3. Lead guitar, obviously, must be a priority. No “artsier” than thou aversion to soloing, OK? Once more, SOAN sets the standard here.
This leads us to Beyond The Rage, the latest modern metal band to contact Angelic Warlord about a review (of its 2012 full length debut Burn Me Away). Actually, labeling Beyond The Rage modern metal might be somewhat one-dimensional. Yes, the group features many modern elements in its music - and by that I am referring to occasional screamed vocals and some modern guitar tones - but also stay true to the three above referenced guidelines in no uncertain terms. In other words, Beyond The Rage brings many of the qualities that fans of old school metal and hard rock will be certain to appreciate!
It starts with vocalist Bill Yarbrough, who, similar to Dane McCartney, stays mostly in smooth sounding territory (albeit without the Dickinson influence) but when a moment calls for it can descend into a low-key growl or snarl. I particularly enjoy his varied style which finds him taking a powerful approach on the albums more aggressive material while adding an emotional touch to that heading in the calmer direction.
Guitar soloing you will find in abundance as well. Credit Bret Sanor, whose lead guitar work I can see being embraced by fans of just about any form of metal (classic/traditional, melodic, power, etc).

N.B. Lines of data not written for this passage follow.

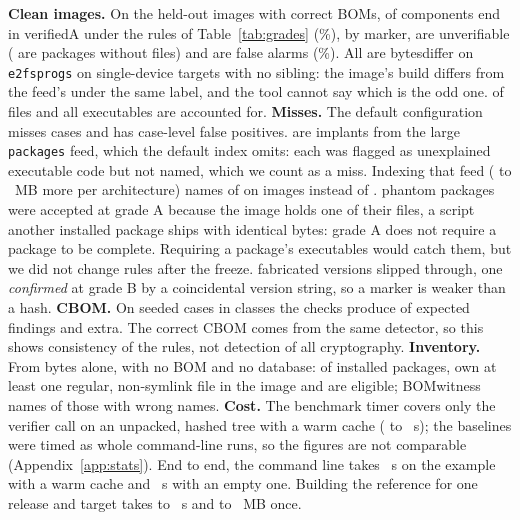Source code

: \documentclass[sigconf,nonacm]{acmart}
\newcommand{\tool}{BOMwitness}
\newcommand{\ubreak}{\textunderscore\allowbreak}
\newcommand{\vd}[1]{{\ttfamily\let\_\ubreak #1}}
\begin{document}
\textbf{Clean images.} On the held-out images with correct BOMs, \cleanVerA{} of \cleanDeclared{} components end in \vd{verified\_A} under the rules of Table~\ref{tab:grades} (\cleanVerAPct\%), \cleanVerB{} by marker, \cleanUnver{} are unverifiable (\cleanUnverMeta{} are packages without files) and \cleanAlarms{} are false alarms (\cleanAlarmPct\%). All \cleanAlarms{} are \vd{bytes\_differ} on \texttt{e2fsprogs} on single-device targets with no sibling: the image's build differs from the feed's under the same label, and the tool cannot say which is the odd one. \cleanAccounted{} of \cleanFiles{} files and all \cleanCode{} executables are accounted for.
\textbf{Misses.} The default configuration misses \nMisses{} cases and has \caseFp{} case-level false positives. \missImplant{} are implants from the large \texttt{packages} feed, which the default index omits: each was flagged as unexplained executable code but not named, which we count as a miss. Indexing that feed (\wideMbMin{} to \wideMbMax{}~MB more per architecture) names \wideAfter{} of \wideCases{} on \wideImages{} images instead of \wideBefore. \missPhantom{} phantom packages were accepted at grade A because the image holds one of their files, a script another installed package ships with identical bytes: grade A does not require a package to be complete. Requiring a package's executables would catch them, but we did not change rules after the freeze. \missFabricated{} fabricated versions slipped through, one \emph{confirmed} at grade B by a coincidental version string, so a marker is weaker than a hash.
\textbf{CBOM.} On \cbomCases{} seeded cases in \cbomClasses{} classes the checks produce \cbomTp{} of \cbomExpected{} expected findings and \cbomExtra{} extra. The correct CBOM comes from the same detector, so this shows consistency of the rules, not detection of all cryptography.
\textbf{Inventory.} From bytes alone, with no BOM and no database: of \invInstalledAll{} installed packages, \invInstalled{} own at least one regular, non-symlink file in the image and are eligible; \tool{} names \invNamed{} of those with \invWrong{} wrong names.
\textbf{Cost.} The benchmark timer covers only the verifier call on an unpacked, hashed tree with a warm cache (\secMin{} to \secMax{}~s); the baselines were timed as whole command-line runs, so the figures are not comparable (Appendix~\ref{app:stats}). End to end, the command line takes \eTwoEWarm~s on the example with a warm cache and \eTwoECold~s with an empty one. Building the reference for one release and target takes \indexSecMin{} to \indexSecMax{}~s and \indexMbMin{} to \indexMbMax{}~MB once.
\end{document}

Similar to Yarbrough his method varies, ranging from blistering and fast paced leads to those with a distorted feel to a slower style giving rise to a blues influence.
But what sets Beyond The Rage apart is the amount of melody it imbues its material. Yes, the group can get as heavy as anyone but also prove surprisingly listenable at the same time. To understand my point keep in mind that prior to beginning work on the review I listened to samples of several modern metal bands and found them to have all the charm of an angry nail scratch over a brittle chalkboard. Not so with Beyond The Rage, whose melody driven approach proves a refreshing change of pace.
Consider “Break”, “Take This Life” and “Sorry Again”, three heavy hitting slugfests that also lend themselves to potential radio play as a result of their catchy chorus hooks. Upholding the melody driven emphasis while evening things out are “Beyond The Rage”, highlighting some fast to slower tempo changes, and “Burn Me Away”, a semi-ballad with a moody feel. Proving every bit as engaging is the haunting six minute ballad “Darkest Day”. These represent the albums six best.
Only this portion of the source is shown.